*Task*. Starting at the top of the entries below, write out each line up to and including the one containing "startöl (ale/pale ale)". Leave the pictures out.

*Entries supplied*.
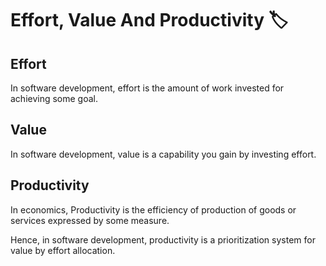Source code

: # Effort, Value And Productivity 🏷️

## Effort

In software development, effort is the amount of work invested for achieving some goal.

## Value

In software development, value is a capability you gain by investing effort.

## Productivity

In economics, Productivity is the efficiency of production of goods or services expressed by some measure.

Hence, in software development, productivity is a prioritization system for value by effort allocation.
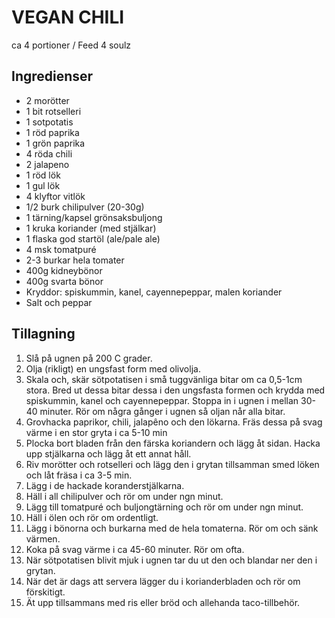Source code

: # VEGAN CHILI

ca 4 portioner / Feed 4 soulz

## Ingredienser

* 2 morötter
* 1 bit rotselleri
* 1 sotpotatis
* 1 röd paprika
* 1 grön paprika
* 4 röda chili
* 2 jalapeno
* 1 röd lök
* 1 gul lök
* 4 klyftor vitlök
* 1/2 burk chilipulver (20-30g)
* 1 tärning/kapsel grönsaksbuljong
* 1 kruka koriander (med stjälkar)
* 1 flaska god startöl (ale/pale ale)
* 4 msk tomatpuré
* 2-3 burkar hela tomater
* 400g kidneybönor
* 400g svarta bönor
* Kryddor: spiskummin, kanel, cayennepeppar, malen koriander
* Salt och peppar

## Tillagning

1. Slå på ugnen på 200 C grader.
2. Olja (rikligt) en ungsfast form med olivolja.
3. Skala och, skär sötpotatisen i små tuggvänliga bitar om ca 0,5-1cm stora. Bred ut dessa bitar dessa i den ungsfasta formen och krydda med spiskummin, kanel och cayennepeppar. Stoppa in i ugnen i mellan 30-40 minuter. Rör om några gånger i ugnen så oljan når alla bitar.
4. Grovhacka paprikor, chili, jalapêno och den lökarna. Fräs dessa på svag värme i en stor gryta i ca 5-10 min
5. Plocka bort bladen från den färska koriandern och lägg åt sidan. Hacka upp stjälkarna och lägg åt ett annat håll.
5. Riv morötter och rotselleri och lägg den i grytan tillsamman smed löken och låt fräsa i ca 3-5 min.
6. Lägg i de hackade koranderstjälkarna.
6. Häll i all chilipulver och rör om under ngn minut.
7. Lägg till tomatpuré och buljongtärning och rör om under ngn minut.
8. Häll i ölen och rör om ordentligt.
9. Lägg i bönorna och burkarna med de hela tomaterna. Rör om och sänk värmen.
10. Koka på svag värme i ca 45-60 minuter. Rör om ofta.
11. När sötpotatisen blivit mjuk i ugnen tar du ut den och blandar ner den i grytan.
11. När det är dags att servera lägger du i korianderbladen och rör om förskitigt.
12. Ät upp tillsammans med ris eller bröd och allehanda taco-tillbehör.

*Task response*.
Source code

: # Effort, Value And Productivity 🏷️

## Effort

In software development, effort is the amount of work invested for achieving some goal.

## Value

In software development, value is a capability you gain by investing effort.

## Productivity

In economics, Productivity is the efficiency of production of goods or services expressed by some measure.

Hence, in software development, productivity is a prioritization system for value by effort allocation.
Source code

: # VEGAN CHILI

ca 4 portioner / Feed 4 soulz

## Ingredienser

* 2 morötter
* 1 bit rotselleri
* 1 sotpotatis
* 1 röd paprika
* 1 grön paprika
* 4 röda chili
* 2 jalapeno
* 1 röd lök
* 1 gul lök
* 4 klyftor vitlök
* 1/2 burk chilipulver (20-30g)
* 1 tärning/kapsel grönsaksbuljong
* 1 kruka koriander (med stjälkar)
* 1 flaska god startöl (ale/pale ale)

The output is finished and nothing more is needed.